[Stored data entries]
————

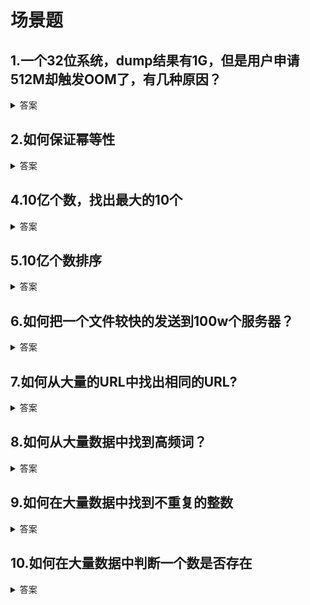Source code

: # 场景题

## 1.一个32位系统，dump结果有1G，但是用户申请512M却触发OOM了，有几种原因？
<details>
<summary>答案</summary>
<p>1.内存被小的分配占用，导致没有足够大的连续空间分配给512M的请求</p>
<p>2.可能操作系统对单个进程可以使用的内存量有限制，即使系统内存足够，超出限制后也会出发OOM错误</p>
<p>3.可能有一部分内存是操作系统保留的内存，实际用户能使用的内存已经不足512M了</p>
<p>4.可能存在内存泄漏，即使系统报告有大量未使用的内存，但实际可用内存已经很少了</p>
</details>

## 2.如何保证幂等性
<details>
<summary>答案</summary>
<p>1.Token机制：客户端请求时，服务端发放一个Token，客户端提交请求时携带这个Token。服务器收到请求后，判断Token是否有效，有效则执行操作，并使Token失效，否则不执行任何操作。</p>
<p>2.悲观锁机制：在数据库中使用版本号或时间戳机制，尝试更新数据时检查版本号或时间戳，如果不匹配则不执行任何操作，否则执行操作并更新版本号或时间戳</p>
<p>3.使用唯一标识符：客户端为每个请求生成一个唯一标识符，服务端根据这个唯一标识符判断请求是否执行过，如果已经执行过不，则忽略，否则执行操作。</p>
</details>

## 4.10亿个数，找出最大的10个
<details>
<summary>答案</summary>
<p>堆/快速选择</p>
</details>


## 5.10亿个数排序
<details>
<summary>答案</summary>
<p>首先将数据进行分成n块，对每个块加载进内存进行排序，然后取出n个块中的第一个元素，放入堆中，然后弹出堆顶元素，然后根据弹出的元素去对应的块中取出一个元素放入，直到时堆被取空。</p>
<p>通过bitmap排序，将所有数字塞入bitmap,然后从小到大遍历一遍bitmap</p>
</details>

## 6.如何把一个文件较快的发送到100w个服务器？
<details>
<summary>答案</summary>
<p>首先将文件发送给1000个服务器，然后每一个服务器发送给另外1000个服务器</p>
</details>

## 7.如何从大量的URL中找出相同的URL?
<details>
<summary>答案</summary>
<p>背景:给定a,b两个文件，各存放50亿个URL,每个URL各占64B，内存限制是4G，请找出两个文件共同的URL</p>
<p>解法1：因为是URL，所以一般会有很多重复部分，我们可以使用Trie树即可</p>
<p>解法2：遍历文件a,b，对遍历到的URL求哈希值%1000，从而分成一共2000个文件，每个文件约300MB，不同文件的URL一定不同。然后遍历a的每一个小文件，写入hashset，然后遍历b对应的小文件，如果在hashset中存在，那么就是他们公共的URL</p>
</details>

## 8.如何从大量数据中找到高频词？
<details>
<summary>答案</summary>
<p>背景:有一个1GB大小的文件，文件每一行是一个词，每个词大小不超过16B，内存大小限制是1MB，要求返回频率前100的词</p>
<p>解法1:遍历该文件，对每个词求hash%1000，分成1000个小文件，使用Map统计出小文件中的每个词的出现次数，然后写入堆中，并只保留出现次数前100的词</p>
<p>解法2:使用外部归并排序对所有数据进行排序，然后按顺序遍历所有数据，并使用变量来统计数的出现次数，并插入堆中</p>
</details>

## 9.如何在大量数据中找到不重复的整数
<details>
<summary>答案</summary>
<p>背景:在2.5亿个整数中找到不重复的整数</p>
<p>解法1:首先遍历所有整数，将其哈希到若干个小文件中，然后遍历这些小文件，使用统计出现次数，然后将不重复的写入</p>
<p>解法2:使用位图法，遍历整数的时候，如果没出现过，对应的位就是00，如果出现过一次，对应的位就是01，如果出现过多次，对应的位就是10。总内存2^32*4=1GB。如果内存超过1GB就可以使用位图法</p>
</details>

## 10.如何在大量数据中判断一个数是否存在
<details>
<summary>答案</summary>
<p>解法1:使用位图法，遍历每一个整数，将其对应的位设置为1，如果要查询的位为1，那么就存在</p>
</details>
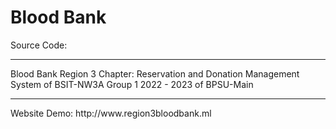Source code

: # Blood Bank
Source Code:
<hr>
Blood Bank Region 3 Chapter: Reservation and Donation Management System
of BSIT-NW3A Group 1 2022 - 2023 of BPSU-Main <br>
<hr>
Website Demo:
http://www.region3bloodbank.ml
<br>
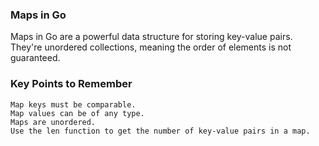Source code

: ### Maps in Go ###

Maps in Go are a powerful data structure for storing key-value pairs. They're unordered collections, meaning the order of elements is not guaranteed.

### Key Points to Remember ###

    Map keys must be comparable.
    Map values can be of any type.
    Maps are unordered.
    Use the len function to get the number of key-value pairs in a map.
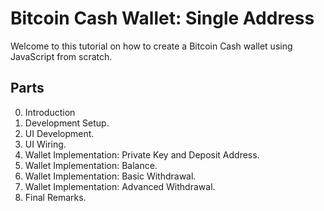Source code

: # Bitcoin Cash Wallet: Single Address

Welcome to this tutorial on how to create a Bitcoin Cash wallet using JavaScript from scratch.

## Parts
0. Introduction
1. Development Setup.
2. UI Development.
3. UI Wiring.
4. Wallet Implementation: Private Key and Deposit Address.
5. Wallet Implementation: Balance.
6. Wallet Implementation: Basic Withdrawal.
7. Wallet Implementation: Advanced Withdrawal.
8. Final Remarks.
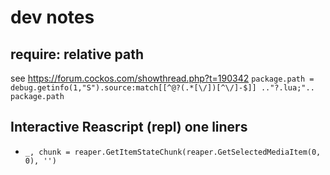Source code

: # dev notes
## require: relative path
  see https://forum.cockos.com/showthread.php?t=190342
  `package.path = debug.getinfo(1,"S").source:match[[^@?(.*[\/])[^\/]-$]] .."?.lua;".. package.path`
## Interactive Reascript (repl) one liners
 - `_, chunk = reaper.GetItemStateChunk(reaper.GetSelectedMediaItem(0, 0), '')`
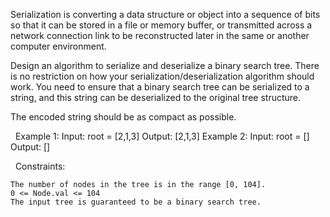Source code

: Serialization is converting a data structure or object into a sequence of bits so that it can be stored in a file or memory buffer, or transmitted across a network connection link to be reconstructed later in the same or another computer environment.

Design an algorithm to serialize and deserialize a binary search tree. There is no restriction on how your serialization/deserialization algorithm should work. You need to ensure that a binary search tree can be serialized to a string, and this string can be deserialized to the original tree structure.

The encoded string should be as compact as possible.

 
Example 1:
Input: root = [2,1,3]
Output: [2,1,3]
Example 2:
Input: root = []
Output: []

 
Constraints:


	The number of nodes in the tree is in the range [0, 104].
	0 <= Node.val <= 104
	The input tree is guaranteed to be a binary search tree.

————

**EXERCISE:** Your output must match the records word for word, apart from the images, which are left out.

**COMPLETED TASK:**
Source code

: # 场景题

## 1.一个32位系统，dump结果有1G，但是用户申请512M却触发OOM了，有几种原因？
<details>
<summary>答案</summary>
<p>1.内存被小的分配占用，导致没有足够大的连续空间分配给512M的请求</p>
<p>2.可能操作系统对单个进程可以使用的内存量有限制，即使系统内存足够，超出限制后也会出发OOM错误</p>
<p>3.可能有一部分内存是操作系统保留的内存，实际用户能使用的内存已经不足512M了</p>
<p>4.可能存在内存泄漏，即使系统报告有大量未使用的内存，但实际可用内存已经很少了</p>
</details>

## 2.如何保证幂等性
<details>
<summary>答案</summary>
<p>1.Token机制：客户端请求时，服务端发放一个Token，客户端提交请求时携带这个Token。服务器收到请求后，判断Token是否有效，有效则执行操作，并使Token失效，否则不执行任何操作。</p>
<p>2.悲观锁机制：在数据库中使用版本号或时间戳机制，尝试更新数据时检查版本号或时间戳，如果不匹配则不执行任何操作，否则执行操作并更新版本号或时间戳</p>
<p>3.使用唯一标识符：客户端为每个请求生成一个唯一标识符，服务端根据这个唯一标识符判断请求是否执行过，如果已经执行过不，则忽略，否则执行操作。</p>
</details>

## 4.10亿个数，找出最大的10个
<details>
<summary>答案</summary>
<p>堆/快速选择</p>
</details>


## 5.10亿个数排序
<details>
<summary>答案</summary>
<p>首先将数据进行分成n块，对每个块加载进内存进行排序，然后取出n个块中的第一个元素，放入堆中，然后弹出堆顶元素，然后根据弹出的元素去对应的块中取出一个元素放入，直到时堆被取空。</p>
<p>通过bitmap排序，将所有数字塞入bitmap,然后从小到大遍历一遍bitmap</p>
</details>

## 6.如何把一个文件较快的发送到100w个服务器？
<details>
<summary>答案</summary>
<p>首先将文件发送给1000个服务器，然后每一个服务器发送给另外1000个服务器</p>
</details>

## 7.如何从大量的URL中找出相同的URL?
<details>
<summary>答案</summary>
<p>背景:给定a,b两个文件，各存放50亿个URL,每个URL各占64B，内存限制是4G，请找出两个文件共同的URL</p>
<p>解法1：因为是URL，所以一般会有很多重复部分，我们可以使用Trie树即可</p>
<p>解法2：遍历文件a,b，对遍历到的URL求哈希值%1000，从而分成一共2000个文件，每个文件约300MB，不同文件的URL一定不同。然后遍历a的每一个小文件，写入hashset，然后遍历b对应的小文件，如果在hashset中存在，那么就是他们公共的URL</p>
</details>

## 8.如何从大量数据中找到高频词？
<details>
<summary>答案</summary>
<p>背景:有一个1GB大小的文件，文件每一行是一个词，每个词大小不超过16B，内存大小限制是1MB，要求返回频率前100的词</p>
<p>解法1:遍历该文件，对每个词求hash%1000，分成1000个小文件，使用Map统计出小文件中的每个词的出现次数，然后写入堆中，并只保留出现次数前100的词</p>
<p>解法2:使用外部归并排序对所有数据进行排序，然后按顺序遍历所有数据，并使用变量来统计数的出现次数，并插入堆中</p>
</details>

## 9.如何在大量数据中找到不重复的整数
<details>
<summary>答案</summary>
<p>背景:在2.5亿个整数中找到不重复的整数</p>
<p>解法1:首先遍历所有整数，将其哈希到若干个小文件中，然后遍历这些小文件，使用统计出现次数，然后将不重复的写入</p>
<p>解法2:使用位图法，遍历整数的时候，如果没出现过，对应的位就是00，如果出现过一次，对应的位就是01，如果出现过多次，对应的位就是10。总内存2^32*4=1GB。如果内存超过1GB就可以使用位图法</p>
</details>

## 10.如何在大量数据中判断一个数是否存在
<details>
<summary>答案</summary>
<p>解法1:使用位图法，遍历每一个整数，将其对应的位设置为1，如果要查询的位为1，那么就存在</p>
</details>
Source code

: # Blood Bank
Source Code:
<hr>
Blood Bank Region 3 Chapter: Reservation and Donation Management System
of BSIT-NW3A Group 1 2022 - 2023 of BPSU-Main <br>
<hr>
Website Demo:
http://www.region3bloodbank.ml
<br>
Source code

: ### Maps in Go ###

Maps in Go are a powerful data structure for storing key-value pairs. They're unordered collections, meaning the order of elements is not guaranteed.

### Key Points to Remember ###

    Map keys must be comparable.
    Map values can be of any type.
    Maps are unordered.
    Use the len function to get the number of key-value pairs in a map.
Source code

: # Bitcoin Cash Wallet: Single Address

Welcome to this tutorial on how to create a Bitcoin Cash wallet using JavaScript from scratch.

## Parts
0. Introduction
1. Development Setup.
2. UI Development.
3. UI Wiring.
4. Wallet Implementation: Private Key and Deposit Address.
5. Wallet Implementation: Balance.
6. Wallet Implementation: Basic Withdrawal.
7. Wallet Implementation: Advanced Withdrawal.
8. Final Remarks.
Source code

: # dev notes
## require: relative path
  see https://forum.cockos.com/showthread.php?t=190342
  `package.path = debug.getinfo(1,"S").source:match[[^@?(.*[\/])[^\/]-$]] .."?.lua;".. package.path`
## Interactive Reascript (repl) one liners
 - `_, chunk = reaper.GetItemStateChunk(reaper.GetSelectedMediaItem(0, 0), '')`
Source code

: Serialization is converting a data structure or object into a sequence of bits so that it can be stored in a file or memory buffer, or transmitted across a network connection link to be reconstructed later in the same or another computer environment.

Design an algorithm to serialize and deserialize a binary search tree. There is no restriction on how your serialization/deserialization algorithm should work. You need to ensure that a binary search tree can be serialized to a string, and this string can be deserialized to the original tree structure.

The encoded string should be as compact as possible.

 
Example 1:
Input: root = [2,1,3]
Output: [2,1,3]
Example 2:
Input: root = []
Output: []

 
Constraints:


	The number of nodes in the tree is in the range [0, 104].
	0 <= Node.val <= 104
	The input tree is guaranteed to be a binary search tree.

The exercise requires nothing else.